Blanc's (Craig) theme consists of various instruments that expand the palette and canvas of the cue. Andi's (Monáe) theme was the centerpiece of the score, as "it anchors a lot of the emotion that happens in the film. There's a simple repeating arpeggio that essentially allows a lot of flexibility, and I'm able to use her theme in a number of different ways." He further appreciated Monáe's performance, which he called it as "really rewarding to see what Janelle [Monáe] was creating with that character and then to try to land the emotion and variety of that performance in a subtextual way".

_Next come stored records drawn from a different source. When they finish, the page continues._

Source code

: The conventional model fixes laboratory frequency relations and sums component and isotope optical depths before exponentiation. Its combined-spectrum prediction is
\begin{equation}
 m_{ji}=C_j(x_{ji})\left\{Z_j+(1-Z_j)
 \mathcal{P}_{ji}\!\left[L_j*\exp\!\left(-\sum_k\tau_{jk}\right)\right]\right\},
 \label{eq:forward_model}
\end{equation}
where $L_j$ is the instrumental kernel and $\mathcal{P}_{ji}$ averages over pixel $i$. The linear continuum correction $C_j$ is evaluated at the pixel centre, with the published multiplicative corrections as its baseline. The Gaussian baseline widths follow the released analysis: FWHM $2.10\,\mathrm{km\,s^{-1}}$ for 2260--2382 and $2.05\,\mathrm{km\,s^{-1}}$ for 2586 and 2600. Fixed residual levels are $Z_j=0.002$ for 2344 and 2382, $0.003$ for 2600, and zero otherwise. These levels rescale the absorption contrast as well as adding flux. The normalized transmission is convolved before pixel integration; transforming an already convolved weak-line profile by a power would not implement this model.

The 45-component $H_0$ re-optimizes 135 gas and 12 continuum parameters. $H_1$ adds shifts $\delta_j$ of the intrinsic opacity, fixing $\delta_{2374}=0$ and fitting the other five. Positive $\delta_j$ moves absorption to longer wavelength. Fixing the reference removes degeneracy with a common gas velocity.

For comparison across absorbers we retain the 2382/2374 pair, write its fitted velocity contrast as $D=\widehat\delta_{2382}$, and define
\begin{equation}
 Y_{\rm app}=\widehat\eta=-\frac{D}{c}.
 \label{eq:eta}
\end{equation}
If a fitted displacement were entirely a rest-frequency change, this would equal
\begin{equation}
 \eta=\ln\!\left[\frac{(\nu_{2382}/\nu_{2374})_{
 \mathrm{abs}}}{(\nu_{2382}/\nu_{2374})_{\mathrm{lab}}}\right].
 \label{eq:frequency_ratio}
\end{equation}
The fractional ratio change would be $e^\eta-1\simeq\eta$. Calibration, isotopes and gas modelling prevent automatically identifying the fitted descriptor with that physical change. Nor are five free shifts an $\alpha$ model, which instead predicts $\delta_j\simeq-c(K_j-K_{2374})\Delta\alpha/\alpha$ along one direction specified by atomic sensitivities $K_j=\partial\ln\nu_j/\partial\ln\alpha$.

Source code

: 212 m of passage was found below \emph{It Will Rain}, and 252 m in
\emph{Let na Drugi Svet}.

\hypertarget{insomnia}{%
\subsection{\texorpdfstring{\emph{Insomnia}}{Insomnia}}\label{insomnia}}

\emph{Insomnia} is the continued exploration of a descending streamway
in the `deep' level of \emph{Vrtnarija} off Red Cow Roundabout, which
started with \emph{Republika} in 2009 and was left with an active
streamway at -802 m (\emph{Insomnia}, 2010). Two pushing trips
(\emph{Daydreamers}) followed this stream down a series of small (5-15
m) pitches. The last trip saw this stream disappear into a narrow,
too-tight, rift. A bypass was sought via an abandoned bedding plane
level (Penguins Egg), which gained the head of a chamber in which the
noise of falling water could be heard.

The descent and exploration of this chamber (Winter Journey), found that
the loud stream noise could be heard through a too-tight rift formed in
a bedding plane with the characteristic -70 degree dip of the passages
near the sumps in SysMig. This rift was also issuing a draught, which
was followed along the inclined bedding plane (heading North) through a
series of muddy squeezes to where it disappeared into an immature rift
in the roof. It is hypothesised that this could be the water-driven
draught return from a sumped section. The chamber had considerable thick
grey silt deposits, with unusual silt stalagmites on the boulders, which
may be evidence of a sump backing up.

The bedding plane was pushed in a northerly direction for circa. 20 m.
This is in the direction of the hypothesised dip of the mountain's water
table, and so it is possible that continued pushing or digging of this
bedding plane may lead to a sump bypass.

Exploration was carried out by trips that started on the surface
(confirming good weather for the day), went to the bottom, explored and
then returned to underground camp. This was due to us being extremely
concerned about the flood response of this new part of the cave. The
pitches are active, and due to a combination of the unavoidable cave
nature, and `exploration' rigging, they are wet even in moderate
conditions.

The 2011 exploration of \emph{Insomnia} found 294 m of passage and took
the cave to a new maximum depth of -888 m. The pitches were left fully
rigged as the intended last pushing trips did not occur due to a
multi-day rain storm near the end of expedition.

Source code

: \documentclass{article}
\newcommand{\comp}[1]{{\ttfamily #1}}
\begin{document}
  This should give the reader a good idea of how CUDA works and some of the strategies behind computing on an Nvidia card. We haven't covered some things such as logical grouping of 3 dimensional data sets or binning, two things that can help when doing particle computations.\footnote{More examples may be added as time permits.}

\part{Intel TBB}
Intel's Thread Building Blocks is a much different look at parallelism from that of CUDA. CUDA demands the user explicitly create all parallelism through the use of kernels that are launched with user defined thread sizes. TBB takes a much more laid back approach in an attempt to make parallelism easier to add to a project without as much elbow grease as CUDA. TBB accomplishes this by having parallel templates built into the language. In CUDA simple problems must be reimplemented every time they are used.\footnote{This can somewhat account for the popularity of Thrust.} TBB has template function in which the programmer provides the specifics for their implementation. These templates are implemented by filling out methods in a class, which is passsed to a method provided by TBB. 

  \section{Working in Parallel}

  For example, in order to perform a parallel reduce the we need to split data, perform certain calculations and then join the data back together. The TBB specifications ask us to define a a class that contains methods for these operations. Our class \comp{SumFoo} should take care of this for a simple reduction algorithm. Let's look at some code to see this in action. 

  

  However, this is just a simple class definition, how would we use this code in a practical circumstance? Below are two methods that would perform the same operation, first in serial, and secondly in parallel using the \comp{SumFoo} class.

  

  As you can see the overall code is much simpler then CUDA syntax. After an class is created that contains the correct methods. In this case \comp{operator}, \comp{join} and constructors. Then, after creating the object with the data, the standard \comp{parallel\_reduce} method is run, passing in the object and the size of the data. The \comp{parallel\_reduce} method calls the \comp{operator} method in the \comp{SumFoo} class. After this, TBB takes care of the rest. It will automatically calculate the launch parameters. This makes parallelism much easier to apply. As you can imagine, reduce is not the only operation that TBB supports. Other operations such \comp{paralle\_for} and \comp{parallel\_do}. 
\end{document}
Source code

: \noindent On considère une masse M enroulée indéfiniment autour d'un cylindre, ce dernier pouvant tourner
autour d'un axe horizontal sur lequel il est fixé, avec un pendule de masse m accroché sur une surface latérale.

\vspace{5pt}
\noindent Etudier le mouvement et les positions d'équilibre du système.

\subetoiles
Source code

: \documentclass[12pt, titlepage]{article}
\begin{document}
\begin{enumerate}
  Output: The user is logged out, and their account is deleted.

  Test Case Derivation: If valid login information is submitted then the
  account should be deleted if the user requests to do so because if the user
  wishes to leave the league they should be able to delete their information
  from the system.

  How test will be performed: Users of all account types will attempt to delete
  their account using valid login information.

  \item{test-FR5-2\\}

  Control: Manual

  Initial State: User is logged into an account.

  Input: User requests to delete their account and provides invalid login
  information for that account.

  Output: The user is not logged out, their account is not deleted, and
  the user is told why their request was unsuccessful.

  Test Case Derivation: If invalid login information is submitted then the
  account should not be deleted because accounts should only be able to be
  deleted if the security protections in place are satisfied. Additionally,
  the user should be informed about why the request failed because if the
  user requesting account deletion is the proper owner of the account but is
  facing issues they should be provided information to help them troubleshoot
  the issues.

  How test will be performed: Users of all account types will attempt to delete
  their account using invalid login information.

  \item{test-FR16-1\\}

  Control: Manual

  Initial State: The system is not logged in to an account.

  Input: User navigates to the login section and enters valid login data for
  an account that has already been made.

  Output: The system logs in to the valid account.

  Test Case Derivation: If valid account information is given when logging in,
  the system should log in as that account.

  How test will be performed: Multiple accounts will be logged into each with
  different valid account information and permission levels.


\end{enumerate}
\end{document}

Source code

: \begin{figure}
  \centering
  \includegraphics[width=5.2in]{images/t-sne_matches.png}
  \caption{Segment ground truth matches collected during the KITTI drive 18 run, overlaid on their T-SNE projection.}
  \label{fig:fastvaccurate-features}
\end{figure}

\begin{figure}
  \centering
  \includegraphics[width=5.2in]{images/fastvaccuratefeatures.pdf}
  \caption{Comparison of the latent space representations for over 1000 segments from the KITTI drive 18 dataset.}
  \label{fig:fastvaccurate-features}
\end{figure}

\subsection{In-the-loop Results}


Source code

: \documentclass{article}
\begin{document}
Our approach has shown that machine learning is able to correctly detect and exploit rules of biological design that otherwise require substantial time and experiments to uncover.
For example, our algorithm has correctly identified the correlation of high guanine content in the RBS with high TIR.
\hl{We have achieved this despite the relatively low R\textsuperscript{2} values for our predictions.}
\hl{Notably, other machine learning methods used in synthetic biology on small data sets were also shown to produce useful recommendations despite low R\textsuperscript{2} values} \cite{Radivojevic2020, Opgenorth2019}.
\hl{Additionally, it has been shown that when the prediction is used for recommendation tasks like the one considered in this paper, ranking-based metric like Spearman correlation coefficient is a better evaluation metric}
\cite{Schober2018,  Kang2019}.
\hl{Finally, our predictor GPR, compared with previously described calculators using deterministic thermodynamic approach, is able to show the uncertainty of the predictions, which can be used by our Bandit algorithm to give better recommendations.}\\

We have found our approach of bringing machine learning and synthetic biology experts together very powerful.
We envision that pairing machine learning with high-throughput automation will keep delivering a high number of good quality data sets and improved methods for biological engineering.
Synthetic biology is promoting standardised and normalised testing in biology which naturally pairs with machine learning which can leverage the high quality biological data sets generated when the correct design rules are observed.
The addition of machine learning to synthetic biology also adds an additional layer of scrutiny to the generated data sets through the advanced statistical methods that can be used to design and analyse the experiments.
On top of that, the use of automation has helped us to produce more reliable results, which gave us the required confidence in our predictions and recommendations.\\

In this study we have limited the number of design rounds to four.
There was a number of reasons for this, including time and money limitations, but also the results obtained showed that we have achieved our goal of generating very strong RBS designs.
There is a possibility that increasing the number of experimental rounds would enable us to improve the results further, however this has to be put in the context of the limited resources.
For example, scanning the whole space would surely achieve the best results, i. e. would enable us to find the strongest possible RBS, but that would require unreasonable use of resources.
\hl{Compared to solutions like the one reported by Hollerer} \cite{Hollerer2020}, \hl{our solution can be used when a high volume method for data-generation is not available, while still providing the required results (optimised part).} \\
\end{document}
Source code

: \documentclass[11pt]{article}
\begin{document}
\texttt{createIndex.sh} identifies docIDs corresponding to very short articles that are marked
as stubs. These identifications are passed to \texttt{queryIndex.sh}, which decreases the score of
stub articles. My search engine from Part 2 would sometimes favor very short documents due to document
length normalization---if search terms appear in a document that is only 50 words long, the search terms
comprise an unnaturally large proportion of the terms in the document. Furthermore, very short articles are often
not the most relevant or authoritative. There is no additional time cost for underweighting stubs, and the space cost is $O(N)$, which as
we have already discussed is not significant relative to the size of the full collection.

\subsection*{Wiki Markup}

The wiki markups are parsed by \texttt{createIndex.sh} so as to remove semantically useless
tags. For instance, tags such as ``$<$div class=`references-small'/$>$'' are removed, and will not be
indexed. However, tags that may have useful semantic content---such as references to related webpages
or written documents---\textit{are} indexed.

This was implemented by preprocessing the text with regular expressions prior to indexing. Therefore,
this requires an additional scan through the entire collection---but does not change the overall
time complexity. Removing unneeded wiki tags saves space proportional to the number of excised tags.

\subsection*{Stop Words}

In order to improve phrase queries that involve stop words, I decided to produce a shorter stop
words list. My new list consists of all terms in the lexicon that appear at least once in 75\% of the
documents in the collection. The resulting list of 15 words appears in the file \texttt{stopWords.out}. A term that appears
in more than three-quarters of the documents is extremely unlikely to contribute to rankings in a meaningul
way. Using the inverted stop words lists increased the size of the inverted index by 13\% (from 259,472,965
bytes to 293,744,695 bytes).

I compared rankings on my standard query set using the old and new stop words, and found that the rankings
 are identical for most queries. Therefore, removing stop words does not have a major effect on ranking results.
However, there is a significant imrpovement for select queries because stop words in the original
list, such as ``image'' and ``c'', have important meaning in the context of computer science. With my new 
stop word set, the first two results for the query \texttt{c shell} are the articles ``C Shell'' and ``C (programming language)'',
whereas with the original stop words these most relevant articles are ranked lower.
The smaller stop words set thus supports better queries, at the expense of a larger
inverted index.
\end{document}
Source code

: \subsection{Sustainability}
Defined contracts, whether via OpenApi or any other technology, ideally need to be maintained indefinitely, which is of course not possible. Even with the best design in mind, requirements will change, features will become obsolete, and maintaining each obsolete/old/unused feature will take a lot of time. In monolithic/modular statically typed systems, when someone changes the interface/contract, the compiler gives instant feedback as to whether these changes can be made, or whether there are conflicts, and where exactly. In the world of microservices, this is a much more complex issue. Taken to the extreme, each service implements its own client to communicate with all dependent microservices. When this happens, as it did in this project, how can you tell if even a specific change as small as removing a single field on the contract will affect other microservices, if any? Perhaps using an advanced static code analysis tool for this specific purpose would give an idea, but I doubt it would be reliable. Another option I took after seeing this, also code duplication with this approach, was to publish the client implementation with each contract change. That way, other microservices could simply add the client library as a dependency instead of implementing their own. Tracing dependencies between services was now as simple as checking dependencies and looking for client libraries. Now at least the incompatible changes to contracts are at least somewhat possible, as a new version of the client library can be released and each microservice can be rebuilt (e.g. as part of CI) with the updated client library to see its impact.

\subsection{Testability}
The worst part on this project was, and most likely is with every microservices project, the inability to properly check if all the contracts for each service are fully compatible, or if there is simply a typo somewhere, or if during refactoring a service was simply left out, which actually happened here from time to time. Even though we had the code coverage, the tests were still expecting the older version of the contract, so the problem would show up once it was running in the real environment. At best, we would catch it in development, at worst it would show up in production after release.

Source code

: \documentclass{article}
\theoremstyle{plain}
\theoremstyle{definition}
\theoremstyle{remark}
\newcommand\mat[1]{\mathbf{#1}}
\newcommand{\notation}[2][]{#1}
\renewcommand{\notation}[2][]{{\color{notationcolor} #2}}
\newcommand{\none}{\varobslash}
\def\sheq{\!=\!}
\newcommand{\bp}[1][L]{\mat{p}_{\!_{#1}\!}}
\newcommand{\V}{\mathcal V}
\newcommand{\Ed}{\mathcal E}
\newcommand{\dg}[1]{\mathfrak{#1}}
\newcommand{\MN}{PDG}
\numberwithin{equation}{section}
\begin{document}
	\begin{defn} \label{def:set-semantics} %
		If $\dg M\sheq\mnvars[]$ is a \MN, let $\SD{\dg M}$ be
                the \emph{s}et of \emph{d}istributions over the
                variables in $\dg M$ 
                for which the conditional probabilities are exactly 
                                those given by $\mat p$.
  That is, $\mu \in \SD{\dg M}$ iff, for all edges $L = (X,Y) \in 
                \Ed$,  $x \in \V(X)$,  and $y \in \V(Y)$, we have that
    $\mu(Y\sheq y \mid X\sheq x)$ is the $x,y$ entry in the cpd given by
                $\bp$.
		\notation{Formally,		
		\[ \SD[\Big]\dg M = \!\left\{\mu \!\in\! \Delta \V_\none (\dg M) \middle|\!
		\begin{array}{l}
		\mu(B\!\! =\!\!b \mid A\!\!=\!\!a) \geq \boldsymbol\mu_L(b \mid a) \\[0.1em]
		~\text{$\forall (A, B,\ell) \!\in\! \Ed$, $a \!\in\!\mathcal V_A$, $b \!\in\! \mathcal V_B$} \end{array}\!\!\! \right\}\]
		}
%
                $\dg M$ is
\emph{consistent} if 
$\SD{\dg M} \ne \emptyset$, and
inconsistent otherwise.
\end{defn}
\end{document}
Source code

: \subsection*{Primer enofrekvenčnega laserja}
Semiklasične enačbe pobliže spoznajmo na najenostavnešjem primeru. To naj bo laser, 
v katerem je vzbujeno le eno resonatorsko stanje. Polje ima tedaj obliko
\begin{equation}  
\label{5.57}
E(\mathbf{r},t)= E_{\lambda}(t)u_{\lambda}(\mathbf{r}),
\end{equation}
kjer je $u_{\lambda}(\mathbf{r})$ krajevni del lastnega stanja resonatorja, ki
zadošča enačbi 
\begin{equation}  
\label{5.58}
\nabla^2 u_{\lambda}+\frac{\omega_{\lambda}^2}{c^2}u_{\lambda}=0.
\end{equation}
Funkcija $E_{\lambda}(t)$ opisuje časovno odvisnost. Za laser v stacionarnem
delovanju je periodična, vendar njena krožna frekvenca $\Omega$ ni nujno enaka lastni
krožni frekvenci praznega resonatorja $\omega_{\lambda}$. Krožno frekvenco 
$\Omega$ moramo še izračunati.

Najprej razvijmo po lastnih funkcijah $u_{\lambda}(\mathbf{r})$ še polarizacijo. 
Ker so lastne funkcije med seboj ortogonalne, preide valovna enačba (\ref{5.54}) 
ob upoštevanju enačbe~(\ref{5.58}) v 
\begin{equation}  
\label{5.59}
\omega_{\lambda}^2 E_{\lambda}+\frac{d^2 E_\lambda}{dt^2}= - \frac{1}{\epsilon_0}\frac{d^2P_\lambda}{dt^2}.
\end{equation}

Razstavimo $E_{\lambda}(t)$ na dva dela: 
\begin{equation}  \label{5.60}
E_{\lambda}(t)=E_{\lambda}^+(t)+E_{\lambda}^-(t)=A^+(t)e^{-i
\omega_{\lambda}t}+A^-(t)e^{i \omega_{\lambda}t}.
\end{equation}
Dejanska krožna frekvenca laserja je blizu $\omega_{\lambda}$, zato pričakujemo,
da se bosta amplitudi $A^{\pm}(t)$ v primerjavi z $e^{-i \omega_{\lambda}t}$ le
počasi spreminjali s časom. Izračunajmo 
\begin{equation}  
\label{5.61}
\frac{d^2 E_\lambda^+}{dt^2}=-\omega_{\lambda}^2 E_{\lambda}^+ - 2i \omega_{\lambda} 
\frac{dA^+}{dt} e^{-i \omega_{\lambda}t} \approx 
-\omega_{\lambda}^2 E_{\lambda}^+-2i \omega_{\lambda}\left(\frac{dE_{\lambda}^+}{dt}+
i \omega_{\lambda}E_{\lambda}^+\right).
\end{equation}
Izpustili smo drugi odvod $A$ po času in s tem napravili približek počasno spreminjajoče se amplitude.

The track "String Quartet in Bb Minor" is a direct relative of the track "Knives Out! (String Quartet in G Minor)" from the predecessor as while the sequel is bigger than the first film, Nathan felt exciting to write "another string quartet for this film". Without any motive for this, the string quartet begins "at a place of real turmoil for one character in particular, and then kind of explodes in a way that hopefully feels really cathartic to the audience".

== Release ==
The soundtrack to the film was announced on November 10, 2022, with a single—the title theme—was released the following day. The second single, "Glass Onion (String Quartet in Bb Minor) was released through Vanity Fair on November 18. The soundtrack was released on November 25, by Netflix Music.

== Track listing ==

| No. | Title | Length |
|---|---|---|
| 1. | "Theme from Glass Onion" | 1:53 |
| 2. | "The Puzzle Box" | 2:12 |
| 3. | "Andi's Theme" | 2:00 |
| 4. | "An Anonymous Invitation" | 1:48 |
| 5. | "Ground Rules" | 0:37 |
| 6. | "Ms. Birdie Jay" | 1:47 |
| 7. | "The Infraction Point" | 1:12 |
| 8. | "Dinner Is Served" | 1:30 |
| 9. | "This Is Not a Game" | 1:53 |
| 10. | "The Scene of the Crime" | 2:16 |
| 11. | "Trapped" | 2:52 |
| 12. | "Lights Out!" | 2:02 |
| 13. | "Time to Finish This" | 2:05 |
| 14. | "Blanc's Plan" | 2:57 |
| 15. | "Snoop" | 1:44 |
| 16. | "Motive & Opportunity" | 1:13 |
| 17. | "Something's Off" | 1:18 |
| 18. | "Perjury" | 3:51 |
| 19. | "Ransacking" | 3:26 |
| 20. | "A.B." | 2:54 |
| 21. | "The Center of the Onion" | 4:11 |
| 22. | "Peeled Back" | 2:31 |
| 23. | "You've Got Nothing" | 3:53 |
| 24. | "Glass Onion (String Quartet in Bb Minor)" | 2:15 |
| 25. | "Burnt" | 1:51 |
| 26. | "Disruption" | 1:43 |
| 27. | "Theme from Glass Onion (Revisited)" | 2:00 |

== Reception ==
J. Don Birnam of Below the Line wrote Nathan Johnson "delivers another playful, mysterious, and exciting score". Chris Bumbray of JoBlo.com said "The score by Nathan Johnson is excellent and peppered with some unique needle drops". Writing for Filmspeak, Arjun Persaud said "Nathan Johnson's score also adds to the narrative thrills, with a delightfully apt array of melodies that accentuate all the film's key twists and turns." Jericho Tadeo of MovieWeb wrote Johnson's "sweeping score amplifies the stakes that are at play". Maggie Dela Paz of Comingsoon.net wrote "Nathan Johnson's score references the manor mystery of Knives Out, but the sonic palette is both expanded and inverted with a new quartet joining brass and harpsichord to flesh out the romantic themes of an entirely new mystery." Cameron Frew of Dexerto wrote "Nathan Johnson's score is luscious, swooning, reminiscent of John Barry's more sweeping compositions, but increasingly energetic and jagged as the mystery develops." Martin Tsai of TheWrap wrote "The moment Nathan Johnson's score inexplicably drops out, the air is noticeably dead."